Chinese seek military ID info

MONTGOMERY, Ala.—The Pentagon's primary Internet backbone, the Global Information Grid, comes under siege some 3 million times a day by outsiders looking for a way to penetrate military networks. And the outsiders come from all over the world, whether American script kiddies trying to prove their skills or Eastern European hackers looking for information they can sell.

Then there are the military cyberthreats from potential enemies.

Maj. Gen. William Lord, director of information, services and integration in the Secretary of the Air Force Office of Warfighting Integration and Chief Information Officer, today told an audience of civilian Air Force personnel attending the Air Force IT Conference that "China has downloaded 10 to 20 terabytes of data from the NIPRNet. They're looking for your identity, so they can get into the network as you."

Lord said that this is in accordance with the Chinese doctrine about the use of cyberspace in conflict.

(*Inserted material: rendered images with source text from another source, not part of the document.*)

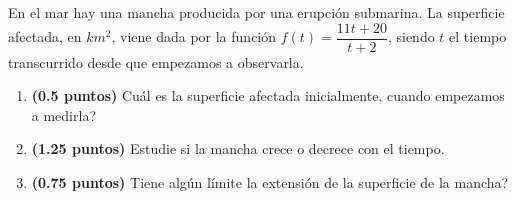 
En el mar hay una mancha producida por una erupción submarina. La superficie afectada, en $km^2$, viene dada por la función $f(t)=\dfrac{11t+20}{t+2}$, siendo $t$ el tiempo transcurrido desde que empezamos a observarla.
\begin{enumerate}[label=\alph*)]
\item \textbf{(0.5 puntos)} \textquestiondown{}Cuál es la superficie afectada inicialmente, cuando empezamos a medirla?
\item \textbf{(1.25 puntos)} Estudie si la mancha crece o decrece con el tiempo.
\item \textbf{(0.75 puntos)} \textquestiondown{}Tiene algún límite la extensión de la superficie de la mancha?
\end{enumerate}

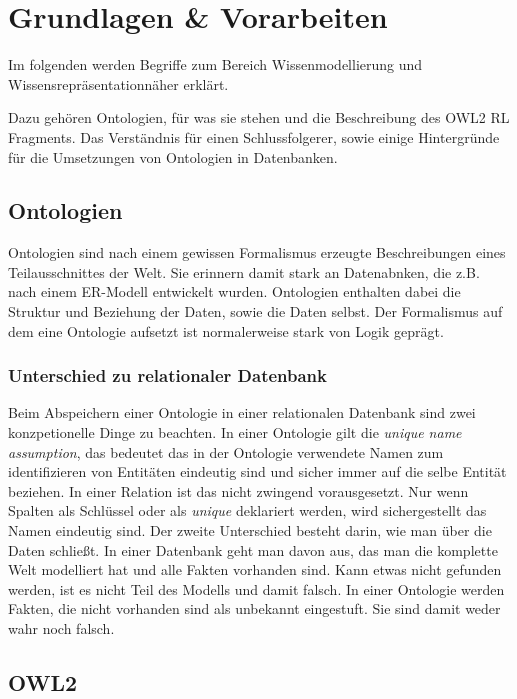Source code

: \chapter{Grundlagen \& Vorarbeiten}
\label{kapitel-grundlagen}
Im folgenden werden Begriffe zum Bereich Wissenmodellierung und Wissensrepräsentationnäher erklärt.

Dazu gehören Ontologien, für was sie stehen und die Beschreibung des OWL2 RL Fragments. Das Verständnis für einen Schlussfolgerer, sowie einige Hintergründe für die Umsetzungen von Ontologien in Datenbanken.

\section{Ontologien}

Ontologien sind nach einem gewissen Formalismus erzeugte Beschreibungen eines Teilausschnittes der Welt. Sie erinnern damit stark an Datenabnken, die  z.B. nach einem ER-Modell entwickelt wurden. Ontologien enthalten dabei die Struktur und Beziehung der Daten, sowie die Daten selbst. Der Formalismus auf dem eine Ontologie aufsetzt ist normalerweise stark von Logik geprägt. \cite{Hesse2002}

\subsection{Unterschied zu relationaler Datenbank}

Beim Abspeichern einer Ontologie in einer relationalen Datenbank sind zwei konzpetionelle Dinge zu beachten. In einer Ontologie gilt die \emph{unique name assumption}, das bedeutet das in der Ontologie verwendete Namen zum identifizieren von Entitäten eindeutig sind und sicher immer auf die selbe Entität beziehen. In einer Relation ist das nicht zwingend vorausgesetzt. Nur wenn Spalten als Schlüssel oder als \emph{unique} deklariert werden, wird sichergestellt das Namen eindeutig sind.
Der zweite Unterschied besteht darin, wie man über die Daten schließt. In einer Datenbank geht man davon aus, das man die komplette Welt modelliert hat und alle Fakten vorhanden sind. Kann etwas nicht gefunden werden, ist es nicht Teil des Modells und damit falsch. In einer Ontologie werden Fakten, die nicht vorhanden sind als unbekannt eingestuft. Sie sind damit weder wahr noch falsch.

\section{OWL2}
\label{abschnitt-owl2}

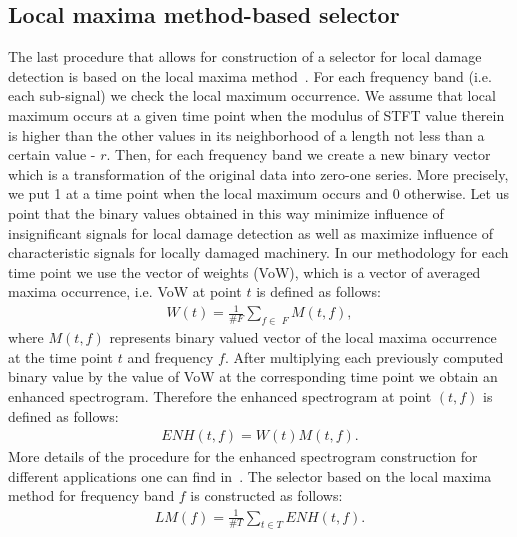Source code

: \subsection{Local maxima method-based selector}
The last procedure that allows for construction of a selector for local damage detection is based on the local maxima method~\cite{Obuchowski2014325,Obuchowski2014389}. For each frequency band (i.e. each sub-signal) we check the local maximum occurrence. We assume that local maximum occurs at a given time point when the modulus of STFT value therein is higher than the other values in its neighborhood of a length not less than a certain value - $r$. Then, for each frequency band we create a new binary vector which is a transformation of the original data into zero-one series. More precisely, we put 1 at a time point when the local maximum occurs and 0 otherwise. Let us point that the binary values obtained in this way minimize influence of insignificant signals for local damage detection as well as maximize influence of characteristic signals for locally damaged machinery. In our methodology for each time point we use the vector of weights (VoW), which is a vector of averaged maxima occurrence, i.e. VoW at point $t$ is defined as follows:
\begin{eqnarray}
W(t)=\frac{1}{\#\textit{F}}\sum_{f\in\textit{ F}}M(t,f),
\end{eqnarray}
where $M(t,f)$  represents binary valued vector of the local maxima occurrence at the time point  $t$ and frequency $f$. After multiplying each previously computed binary value by the value of VoW at the corresponding time point we obtain an enhanced spectrogram. Therefore the enhanced spectrogram at point $(t,f)$ is defined as follows:
\begin{eqnarray}
ENH(t,f)=W(t)M(t,f).
\end{eqnarray}
More details of the procedure for the enhanced spectrogram construction for different applications one can find in~\cite{Obuchowski2014325,Obuchowski2014389}. The selector based on the local maxima method for frequency band $f$ is constructed as follows:
\begin{eqnarray}
LM(f)=\frac{1}{\#T}\sum_{t\in T}ENH(t,f).
\end{eqnarray}
\FloatBarrier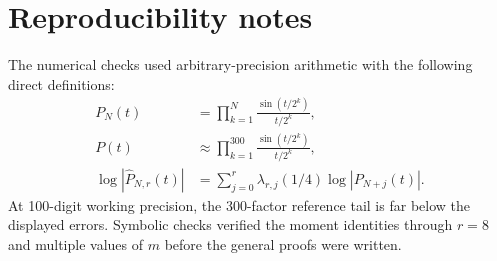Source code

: \documentclass[11pt]{article}
\numberwithin{equation}{section}
\theoremstyle{definition}
\theoremstyle{remark}
\begin{document}
\section{Reproducibility notes}
\label{p8:app:repro}

The numerical checks used arbitrary-precision arithmetic with the following direct definitions:
\begin{align*}
P_N(t)&=\prod_{k=1}^{N}\frac{\sin(t/2^k)}{t/2^k},\\
P(t)&\approx\prod_{k=1}^{300}\frac{\sin(t/2^k)}{t/2^k},\\
\log|\widehat P_{N,r}(t)|
&=\sum_{j=0}^{r}\lambda_{r,j}(1/4)\log|P_{N+j}(t)|.
\end{align*}
At 100-digit working precision, the 300-factor reference tail is far below the displayed errors. Symbolic checks verified the moment identities through $r=8$ and multiple values of $m$ before the general proofs were written.
\end{document}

"We don't think they've gotten into the SIPRNet yet," [the classified GIG network], he said, "though we know they have [penetrated] the NIPRNet. There is a nation-state threat by the Chinese."

Lord said that the Air Force Research Laboratories are undertaking projects to mitigate the threat, possibly to look at offensive actions that could be launched, but "the rules of engagement have to changed before we're fully engaged in cyberspace."